▸ **EXERCISE DESCRIPTION**
Beneath this instruction is a listing; print exactly the lines in it starting at the line that contains "central application type" and going through the line that contains "implement new central".

▸ **AVAILABLE DATA**
[Start of section]
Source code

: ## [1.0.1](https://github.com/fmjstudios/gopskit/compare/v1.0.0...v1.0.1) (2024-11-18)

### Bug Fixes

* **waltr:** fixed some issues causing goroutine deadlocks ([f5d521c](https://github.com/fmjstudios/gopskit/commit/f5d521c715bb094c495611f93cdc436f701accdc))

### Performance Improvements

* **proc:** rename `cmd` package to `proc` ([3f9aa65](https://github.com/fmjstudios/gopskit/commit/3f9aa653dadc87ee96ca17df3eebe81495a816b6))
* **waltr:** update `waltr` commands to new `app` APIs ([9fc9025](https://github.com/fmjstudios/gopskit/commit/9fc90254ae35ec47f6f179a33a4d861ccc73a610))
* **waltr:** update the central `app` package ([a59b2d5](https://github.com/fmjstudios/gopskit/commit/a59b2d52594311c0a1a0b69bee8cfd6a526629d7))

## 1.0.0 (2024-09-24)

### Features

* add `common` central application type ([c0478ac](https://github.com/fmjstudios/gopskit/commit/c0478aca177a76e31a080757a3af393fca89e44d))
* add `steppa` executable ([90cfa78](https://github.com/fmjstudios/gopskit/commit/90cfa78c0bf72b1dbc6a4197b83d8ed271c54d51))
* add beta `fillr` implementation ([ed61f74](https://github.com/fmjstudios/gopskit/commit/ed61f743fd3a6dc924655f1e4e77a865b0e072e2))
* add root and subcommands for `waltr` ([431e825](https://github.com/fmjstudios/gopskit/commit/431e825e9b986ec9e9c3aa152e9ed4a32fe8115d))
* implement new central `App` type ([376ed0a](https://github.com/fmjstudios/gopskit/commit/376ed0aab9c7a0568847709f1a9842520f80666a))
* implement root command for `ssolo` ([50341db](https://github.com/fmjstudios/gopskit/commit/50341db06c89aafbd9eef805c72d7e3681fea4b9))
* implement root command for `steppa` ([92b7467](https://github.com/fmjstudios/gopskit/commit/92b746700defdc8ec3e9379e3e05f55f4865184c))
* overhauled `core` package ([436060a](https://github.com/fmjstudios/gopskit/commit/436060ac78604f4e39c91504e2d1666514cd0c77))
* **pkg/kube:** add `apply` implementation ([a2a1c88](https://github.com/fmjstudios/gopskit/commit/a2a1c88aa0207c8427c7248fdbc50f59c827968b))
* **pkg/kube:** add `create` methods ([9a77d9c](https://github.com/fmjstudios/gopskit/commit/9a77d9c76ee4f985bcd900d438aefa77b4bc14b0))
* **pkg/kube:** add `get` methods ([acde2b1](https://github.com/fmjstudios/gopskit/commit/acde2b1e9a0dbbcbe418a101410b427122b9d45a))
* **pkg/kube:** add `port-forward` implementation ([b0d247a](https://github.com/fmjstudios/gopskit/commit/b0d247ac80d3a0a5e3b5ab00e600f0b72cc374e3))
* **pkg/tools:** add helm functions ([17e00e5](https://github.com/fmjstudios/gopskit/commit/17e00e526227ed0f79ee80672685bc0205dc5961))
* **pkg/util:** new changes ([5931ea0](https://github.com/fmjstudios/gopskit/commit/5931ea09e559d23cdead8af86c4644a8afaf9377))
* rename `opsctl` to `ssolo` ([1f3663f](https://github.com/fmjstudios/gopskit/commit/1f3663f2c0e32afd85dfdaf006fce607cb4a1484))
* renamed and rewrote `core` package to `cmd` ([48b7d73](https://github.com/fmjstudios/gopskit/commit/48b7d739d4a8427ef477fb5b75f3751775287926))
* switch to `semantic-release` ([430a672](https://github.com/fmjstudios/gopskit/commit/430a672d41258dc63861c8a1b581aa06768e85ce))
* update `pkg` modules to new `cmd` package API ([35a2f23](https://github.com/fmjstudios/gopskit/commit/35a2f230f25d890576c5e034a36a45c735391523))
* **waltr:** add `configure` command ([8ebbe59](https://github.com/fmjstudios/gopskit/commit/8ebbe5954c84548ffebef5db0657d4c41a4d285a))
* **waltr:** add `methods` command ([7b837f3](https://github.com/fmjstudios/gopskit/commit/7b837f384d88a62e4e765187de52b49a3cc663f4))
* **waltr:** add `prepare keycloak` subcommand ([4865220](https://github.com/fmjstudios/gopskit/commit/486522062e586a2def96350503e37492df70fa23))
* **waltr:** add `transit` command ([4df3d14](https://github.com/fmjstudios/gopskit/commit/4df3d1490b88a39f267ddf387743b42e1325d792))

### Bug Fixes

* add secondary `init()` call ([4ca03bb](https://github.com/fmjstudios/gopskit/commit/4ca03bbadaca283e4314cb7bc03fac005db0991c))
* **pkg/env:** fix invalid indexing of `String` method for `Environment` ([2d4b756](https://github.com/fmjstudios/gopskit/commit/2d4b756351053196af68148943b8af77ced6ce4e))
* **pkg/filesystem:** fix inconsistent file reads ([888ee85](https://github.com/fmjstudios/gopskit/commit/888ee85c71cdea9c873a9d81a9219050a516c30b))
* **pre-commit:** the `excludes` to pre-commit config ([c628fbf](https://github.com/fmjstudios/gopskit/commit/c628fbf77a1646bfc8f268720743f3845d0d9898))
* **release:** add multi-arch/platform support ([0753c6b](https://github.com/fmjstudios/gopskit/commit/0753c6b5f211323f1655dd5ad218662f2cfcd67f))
[End of section]
▸ **RESPONSE TO THIS TASK**
* add `common` central application type ([c0478ac](https://github.com/fmjstudios/gopskit/commit/c0478aca177a76e31a080757a3af393fca89e44d))
* add `steppa` executable ([90cfa78](https://github.com/fmjstudios/gopskit/commit/90cfa78c0bf72b1dbc6a4197b83d8ed271c54d51))
* add beta `fillr` implementation ([ed61f74](https://github.com/fmjstudios/gopskit/commit/ed61f743fd3a6dc924655f1e4e77a865b0e072e2))
* add root and subcommands for `waltr` ([431e825](https://github.com/fmjstudios/gopskit/commit/431e825e9b986ec9e9c3aa152e9ed4a32fe8115d))
* implement new central `App` type ([376ed0a](https://github.com/fmjstudios/gopskit/commit/376ed0aab9c7a0568847709f1a9842520f80666a))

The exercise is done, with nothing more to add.